First, as always, I suck at taking credit, in the company of such amazing co-workers. So for the real kudos, please thank Scott Watson (now CTO of Disney R&D) and JWalt Adamczyk (Oscar Winner and amazing solo VR artist/hacker) and our whole team for building much of this system before I even arrived. Thant Tessman esp. deserves credit for the Scheme bindings and interop layer.
This Disney gig was my first “big company” job after college, not counting my internships at Bell Labs. My one previous startup, Worldesign, tried to be a cutting edge VR concept studio about 20 years too early. But Peter Wong and I managed to scrape together a pretty killer CAVE experience (a hot air balloon time travel ride) for only $30,000, which represented exactly all of the money in the world to us. The startup went broke before we even started that work. But because we’d borrowed ample SGI equipment, it did get me noticed by this secret and amazing Disney*Vision Aladdin VR project I knew nothing about.
I had to join on faith.
I quickly learned that Disney was using multiple SGI “Onyx” supercomputers, each costing about a million dollars to render VR scenes for just one person each. Each “rack” (think refrigerator-sized computer case) had about the same rendering power as an Xbox, using the equivalent of today’s “SLI” to couple three RealityEngine 3D graphics cards (each card holding dozens of i860 CPUs) in series to render just 20fps each for a total of 60fps for each VR participant. In theory, anyway.
Disney was really buying themselves a peek ahead of Moore’s Law, roughly 10 years, and they knew it. This was a research project, for sure, but using hundreds of thousands of live “guests” in the park to tell us if we were onto something. (Guests are what Disney calls humans who don’t work there…)
I talked previously about the optically-excellent-but-quite-heavy HMD (driven by Eric Haseltine and others). Remember this was an ultra-low-latency system, using monochrome CRTs to avoid any hint of pixels or screen doors. So let’s dive into the software environment that inspired me for another 20 years.
Even with supercomputers with 4-8 beefy CPUs each (yes, sounds like nothing today), it took a while to re-compile the C++ core of the ride. “SGI Doom” and “Tron 3D lightcycles” filled some of those lapses in productivity…
This code was built on top of the excellent SGI Performer 3D engine/library written by Michael Jones, Remi Arnaud, John Rohlf, Chris Tanner and others, with customizations to handle that 3-frame latency introduced by the “TriClops” (SLI) approach. The SGI folks were early masters of multi-core asynchronous programming, and we later went on to build Intrinsic Graphics games-middleware and then Google Earth. But let’s focus on the Scheme part here.

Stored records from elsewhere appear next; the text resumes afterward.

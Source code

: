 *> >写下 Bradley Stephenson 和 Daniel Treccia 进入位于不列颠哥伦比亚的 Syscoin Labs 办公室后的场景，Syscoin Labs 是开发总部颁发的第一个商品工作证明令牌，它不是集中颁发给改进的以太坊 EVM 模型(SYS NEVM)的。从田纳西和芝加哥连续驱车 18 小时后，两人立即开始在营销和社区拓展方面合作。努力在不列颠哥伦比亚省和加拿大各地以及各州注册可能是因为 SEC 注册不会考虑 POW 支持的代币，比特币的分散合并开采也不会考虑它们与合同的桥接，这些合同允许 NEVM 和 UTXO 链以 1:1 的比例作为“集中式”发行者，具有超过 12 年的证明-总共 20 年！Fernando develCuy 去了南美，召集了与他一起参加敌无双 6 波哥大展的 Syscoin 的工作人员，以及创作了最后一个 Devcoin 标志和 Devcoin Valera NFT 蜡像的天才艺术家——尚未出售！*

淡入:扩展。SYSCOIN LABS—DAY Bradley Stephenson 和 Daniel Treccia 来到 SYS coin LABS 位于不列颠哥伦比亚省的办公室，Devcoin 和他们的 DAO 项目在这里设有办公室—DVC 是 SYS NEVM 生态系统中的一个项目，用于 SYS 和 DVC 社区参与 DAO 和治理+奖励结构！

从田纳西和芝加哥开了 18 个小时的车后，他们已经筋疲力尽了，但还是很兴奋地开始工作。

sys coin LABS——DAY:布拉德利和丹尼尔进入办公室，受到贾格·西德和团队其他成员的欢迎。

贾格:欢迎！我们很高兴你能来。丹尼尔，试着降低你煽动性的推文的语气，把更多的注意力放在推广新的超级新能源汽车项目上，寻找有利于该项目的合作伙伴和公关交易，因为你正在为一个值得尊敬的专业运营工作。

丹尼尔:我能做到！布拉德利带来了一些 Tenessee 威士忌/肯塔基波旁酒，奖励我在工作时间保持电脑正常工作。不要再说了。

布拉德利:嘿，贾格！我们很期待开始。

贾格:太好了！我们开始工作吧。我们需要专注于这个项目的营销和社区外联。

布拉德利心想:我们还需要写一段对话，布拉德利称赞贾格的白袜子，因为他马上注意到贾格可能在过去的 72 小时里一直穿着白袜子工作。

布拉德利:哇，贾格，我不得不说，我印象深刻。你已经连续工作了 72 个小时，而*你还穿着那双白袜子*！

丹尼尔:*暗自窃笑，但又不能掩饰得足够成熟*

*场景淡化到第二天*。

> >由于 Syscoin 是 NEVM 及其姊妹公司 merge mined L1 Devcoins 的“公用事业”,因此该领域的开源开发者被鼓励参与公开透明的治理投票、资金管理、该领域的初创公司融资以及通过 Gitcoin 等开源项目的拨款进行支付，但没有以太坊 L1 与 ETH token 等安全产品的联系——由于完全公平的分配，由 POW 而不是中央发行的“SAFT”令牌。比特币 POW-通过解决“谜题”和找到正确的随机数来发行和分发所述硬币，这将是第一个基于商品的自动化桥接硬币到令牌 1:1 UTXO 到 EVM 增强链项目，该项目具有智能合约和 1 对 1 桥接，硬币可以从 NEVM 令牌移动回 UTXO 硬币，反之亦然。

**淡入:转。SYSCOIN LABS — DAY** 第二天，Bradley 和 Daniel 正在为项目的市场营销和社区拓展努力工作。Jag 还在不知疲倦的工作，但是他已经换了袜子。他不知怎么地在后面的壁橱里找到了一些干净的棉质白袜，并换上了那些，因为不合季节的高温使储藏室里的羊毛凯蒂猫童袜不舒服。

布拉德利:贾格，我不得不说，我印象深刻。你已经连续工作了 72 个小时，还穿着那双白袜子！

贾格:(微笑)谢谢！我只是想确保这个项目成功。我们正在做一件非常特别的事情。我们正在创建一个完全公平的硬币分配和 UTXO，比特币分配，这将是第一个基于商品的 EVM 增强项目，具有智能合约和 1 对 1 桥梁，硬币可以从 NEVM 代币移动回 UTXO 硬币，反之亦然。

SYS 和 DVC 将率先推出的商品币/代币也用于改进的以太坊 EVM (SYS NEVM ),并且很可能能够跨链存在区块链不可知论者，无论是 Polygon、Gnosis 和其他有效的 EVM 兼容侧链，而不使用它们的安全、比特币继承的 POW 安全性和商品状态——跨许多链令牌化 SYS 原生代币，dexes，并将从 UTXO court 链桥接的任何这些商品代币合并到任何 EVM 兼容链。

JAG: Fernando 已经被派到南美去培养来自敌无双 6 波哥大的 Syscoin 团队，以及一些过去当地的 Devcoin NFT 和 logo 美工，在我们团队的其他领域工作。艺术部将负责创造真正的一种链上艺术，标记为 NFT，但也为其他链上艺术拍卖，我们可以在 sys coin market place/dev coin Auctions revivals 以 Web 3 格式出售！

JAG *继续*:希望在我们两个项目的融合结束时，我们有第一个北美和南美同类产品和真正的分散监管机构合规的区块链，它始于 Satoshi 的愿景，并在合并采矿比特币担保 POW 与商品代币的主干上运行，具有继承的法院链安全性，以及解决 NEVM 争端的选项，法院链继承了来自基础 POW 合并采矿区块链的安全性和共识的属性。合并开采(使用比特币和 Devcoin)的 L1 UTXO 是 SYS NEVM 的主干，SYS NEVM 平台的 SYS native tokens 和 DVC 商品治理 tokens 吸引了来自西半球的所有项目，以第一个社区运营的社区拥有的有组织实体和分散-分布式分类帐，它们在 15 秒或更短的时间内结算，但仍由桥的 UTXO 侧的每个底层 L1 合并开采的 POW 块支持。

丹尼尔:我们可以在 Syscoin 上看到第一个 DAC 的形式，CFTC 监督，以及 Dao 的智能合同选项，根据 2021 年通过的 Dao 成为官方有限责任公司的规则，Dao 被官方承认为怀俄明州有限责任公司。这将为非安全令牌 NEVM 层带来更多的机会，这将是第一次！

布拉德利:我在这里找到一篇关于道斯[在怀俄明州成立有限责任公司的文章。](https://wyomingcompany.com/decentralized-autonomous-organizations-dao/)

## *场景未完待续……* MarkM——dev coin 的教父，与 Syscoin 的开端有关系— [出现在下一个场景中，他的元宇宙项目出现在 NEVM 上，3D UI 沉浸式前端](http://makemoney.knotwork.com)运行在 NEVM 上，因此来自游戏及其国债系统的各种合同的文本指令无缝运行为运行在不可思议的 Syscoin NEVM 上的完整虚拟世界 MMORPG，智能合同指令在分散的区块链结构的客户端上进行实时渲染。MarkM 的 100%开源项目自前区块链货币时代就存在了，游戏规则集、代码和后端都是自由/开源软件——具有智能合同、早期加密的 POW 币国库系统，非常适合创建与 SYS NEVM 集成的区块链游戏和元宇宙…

Above the C++ performance layer, Scott, Thant, JWalt and team had build a nice “show programming” layer with C++ bindings to send data back and forth. Using scheme, the entire show could be programmed, functions prototyped and later ported to C++ as needed. But the coolest thing about it was that the show never stopped (you know the old saying…) unless you wanted to recompile the low-level. The VR experience continued to run at 60fps while you could interactively define Scheme functions or commands to change any aspect of the show interactively.
So imagine using Emacs (or your favorite editor), writing a cool real-time particle system function to match the scarab’s comet-like tail from the Aladdin movie, and hitting two keys to send that function into the world. Viola, the particle system I wrote was running instantly on my screen or HMD. When I wanted to tweak it, I just sent the new definition down and I’d see it just as fast. Debugging was similar. I could write code to inspect values and get the result back to my emacs session, or visually depict it with objects in-world. I prototyped new control filters in Scheme and ported them to C++ when performance became an issue, getting the best of both worlds.
The Scheme layer was fairly incapable of crashing the C++ side (with much effort, to be honest). So for me, this kind of system became the gold standard for rapid prototyping for all future projects. Thant even managed to get multi-threading working in Scheme using continuations. So we were able to escape the single-threaded nature of the thing.
Thant and I also worked a bit on a hierarchical control structure for code and data to serve as a real-time “registry” for all show contents — something to hang an entire virtual world off so everyone can reference the same data in an organized fashion. That work later lead me to build what became KML at Keyhole, now a geographic standard (but forget the XML part — our original JSON-like syntax is superior).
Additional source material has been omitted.